TASK ITEM
Please return, with no alterations, the lines below from the very first through the one that contains "cardinality of TSI".

Start of SUPPLIED MATERIAL

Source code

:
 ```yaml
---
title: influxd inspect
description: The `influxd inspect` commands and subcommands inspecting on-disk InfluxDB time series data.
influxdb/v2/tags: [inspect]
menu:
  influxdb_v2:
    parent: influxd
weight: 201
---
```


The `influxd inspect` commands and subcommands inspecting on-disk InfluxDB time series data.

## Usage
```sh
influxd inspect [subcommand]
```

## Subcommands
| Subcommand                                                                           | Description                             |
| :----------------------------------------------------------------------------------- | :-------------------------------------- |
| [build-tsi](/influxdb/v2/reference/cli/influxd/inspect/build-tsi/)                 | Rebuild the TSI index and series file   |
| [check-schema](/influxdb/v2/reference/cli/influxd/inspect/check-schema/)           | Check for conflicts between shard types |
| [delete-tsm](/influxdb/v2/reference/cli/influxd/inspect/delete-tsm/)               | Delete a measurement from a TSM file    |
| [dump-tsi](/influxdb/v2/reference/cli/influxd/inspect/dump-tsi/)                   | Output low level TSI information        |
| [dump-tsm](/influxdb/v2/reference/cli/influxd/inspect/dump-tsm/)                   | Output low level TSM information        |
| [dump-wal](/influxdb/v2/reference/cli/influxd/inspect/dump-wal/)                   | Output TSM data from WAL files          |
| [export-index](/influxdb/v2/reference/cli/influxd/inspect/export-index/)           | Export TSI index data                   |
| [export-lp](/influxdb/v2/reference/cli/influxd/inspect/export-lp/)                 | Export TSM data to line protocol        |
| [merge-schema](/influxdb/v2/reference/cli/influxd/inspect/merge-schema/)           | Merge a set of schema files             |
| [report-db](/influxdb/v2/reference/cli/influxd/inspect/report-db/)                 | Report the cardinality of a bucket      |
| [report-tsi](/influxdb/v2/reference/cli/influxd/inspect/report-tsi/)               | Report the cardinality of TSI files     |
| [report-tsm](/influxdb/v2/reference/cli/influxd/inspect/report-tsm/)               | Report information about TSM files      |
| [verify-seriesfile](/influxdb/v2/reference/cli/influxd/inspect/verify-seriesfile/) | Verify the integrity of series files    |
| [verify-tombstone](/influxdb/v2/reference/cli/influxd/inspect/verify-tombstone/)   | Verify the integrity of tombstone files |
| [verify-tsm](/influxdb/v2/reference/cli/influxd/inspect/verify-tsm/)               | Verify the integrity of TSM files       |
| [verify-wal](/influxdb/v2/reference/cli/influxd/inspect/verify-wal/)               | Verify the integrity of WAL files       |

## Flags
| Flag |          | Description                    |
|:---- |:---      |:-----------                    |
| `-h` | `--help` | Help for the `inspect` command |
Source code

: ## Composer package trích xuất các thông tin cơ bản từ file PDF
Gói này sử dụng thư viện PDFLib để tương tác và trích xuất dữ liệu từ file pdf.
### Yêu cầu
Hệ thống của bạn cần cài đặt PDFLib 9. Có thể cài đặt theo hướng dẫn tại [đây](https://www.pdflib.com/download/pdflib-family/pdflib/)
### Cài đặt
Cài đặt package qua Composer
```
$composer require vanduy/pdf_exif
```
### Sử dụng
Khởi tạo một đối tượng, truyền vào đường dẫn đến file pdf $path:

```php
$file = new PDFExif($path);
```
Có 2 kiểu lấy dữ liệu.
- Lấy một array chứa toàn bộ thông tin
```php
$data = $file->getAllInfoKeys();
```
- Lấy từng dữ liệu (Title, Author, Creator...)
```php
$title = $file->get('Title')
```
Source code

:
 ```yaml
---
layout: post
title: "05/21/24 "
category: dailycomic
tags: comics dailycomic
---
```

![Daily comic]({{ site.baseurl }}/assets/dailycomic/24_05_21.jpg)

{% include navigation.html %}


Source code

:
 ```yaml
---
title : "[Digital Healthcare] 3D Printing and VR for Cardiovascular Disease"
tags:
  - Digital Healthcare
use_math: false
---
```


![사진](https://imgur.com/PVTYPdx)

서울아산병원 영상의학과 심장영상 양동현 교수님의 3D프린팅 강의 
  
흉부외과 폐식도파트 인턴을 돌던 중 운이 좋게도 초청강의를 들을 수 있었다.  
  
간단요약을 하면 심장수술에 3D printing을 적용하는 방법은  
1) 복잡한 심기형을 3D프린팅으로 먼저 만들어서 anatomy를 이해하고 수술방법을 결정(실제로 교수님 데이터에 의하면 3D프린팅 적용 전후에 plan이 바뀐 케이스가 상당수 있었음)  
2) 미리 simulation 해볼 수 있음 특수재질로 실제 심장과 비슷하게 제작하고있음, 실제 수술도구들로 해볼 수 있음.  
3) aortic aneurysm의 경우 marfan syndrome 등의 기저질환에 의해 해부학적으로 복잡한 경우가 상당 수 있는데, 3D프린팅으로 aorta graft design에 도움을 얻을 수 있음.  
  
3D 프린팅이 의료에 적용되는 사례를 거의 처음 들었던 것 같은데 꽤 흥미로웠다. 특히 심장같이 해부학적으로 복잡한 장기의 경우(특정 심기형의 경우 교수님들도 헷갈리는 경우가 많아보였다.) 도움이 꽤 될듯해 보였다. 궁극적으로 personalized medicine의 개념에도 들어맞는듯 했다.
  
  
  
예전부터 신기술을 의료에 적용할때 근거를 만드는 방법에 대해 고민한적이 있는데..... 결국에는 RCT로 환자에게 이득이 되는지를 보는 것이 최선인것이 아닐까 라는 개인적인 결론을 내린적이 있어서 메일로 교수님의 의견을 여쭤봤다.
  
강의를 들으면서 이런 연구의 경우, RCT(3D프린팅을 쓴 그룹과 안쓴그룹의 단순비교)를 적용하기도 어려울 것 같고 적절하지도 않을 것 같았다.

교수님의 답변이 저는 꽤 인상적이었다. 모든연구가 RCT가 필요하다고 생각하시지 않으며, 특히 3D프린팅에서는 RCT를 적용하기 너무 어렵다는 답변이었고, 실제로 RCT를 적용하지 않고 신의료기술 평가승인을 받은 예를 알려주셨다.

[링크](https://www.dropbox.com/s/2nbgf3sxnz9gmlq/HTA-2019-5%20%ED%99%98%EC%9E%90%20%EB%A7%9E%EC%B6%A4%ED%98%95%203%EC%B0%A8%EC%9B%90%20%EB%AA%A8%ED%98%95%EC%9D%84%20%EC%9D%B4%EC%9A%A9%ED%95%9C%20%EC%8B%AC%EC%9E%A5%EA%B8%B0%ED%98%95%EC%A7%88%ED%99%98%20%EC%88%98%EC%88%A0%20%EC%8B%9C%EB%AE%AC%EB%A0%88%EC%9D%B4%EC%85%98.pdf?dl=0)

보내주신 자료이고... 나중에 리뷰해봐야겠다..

End of SUPPLIED MATERIAL

REPLY TO THE EXERCISE
Source code

:
 ```yaml
---
title: influxd inspect
description: The `influxd inspect` commands and subcommands inspecting on-disk InfluxDB time series data.
influxdb/v2/tags: [inspect]
menu:
  influxdb_v2:
    parent: influxd
weight: 201
---
```


The `influxd inspect` commands and subcommands inspecting on-disk InfluxDB time series data.

## Usage
```sh
influxd inspect [subcommand]
```

## Subcommands
| Subcommand                                                                           | Description                             |
| :----------------------------------------------------------------------------------- | :-------------------------------------- |
| [build-tsi](/influxdb/v2/reference/cli/influxd/inspect/build-tsi/)                 | Rebuild the TSI index and series file   |
| [check-schema](/influxdb/v2/reference/cli/influxd/inspect/check-schema/)           | Check for conflicts between shard types |
| [delete-tsm](/influxdb/v2/reference/cli/influxd/inspect/delete-tsm/)               | Delete a measurement from a TSM file    |
| [dump-tsi](/influxdb/v2/reference/cli/influxd/inspect/dump-tsi/)                   | Output low level TSI information        |
| [dump-tsm](/influxdb/v2/reference/cli/influxd/inspect/dump-tsm/)                   | Output low level TSM information        |
| [dump-wal](/influxdb/v2/reference/cli/influxd/inspect/dump-wal/)                   | Output TSM data from WAL files          |
| [export-index](/influxdb/v2/reference/cli/influxd/inspect/export-index/)           | Export TSI index data                   |
| [export-lp](/influxdb/v2/reference/cli/influxd/inspect/export-lp/)                 | Export TSM data to line protocol        |
| [merge-schema](/influxdb/v2/reference/cli/influxd/inspect/merge-schema/)           | Merge a set of schema files             |
| [report-db](/influxdb/v2/reference/cli/influxd/inspect/report-db/)                 | Report the cardinality of a bucket      |
| [report-tsi](/influxdb/v2/reference/cli/influxd/inspect/report-tsi/)               | Report the cardinality of TSI files     |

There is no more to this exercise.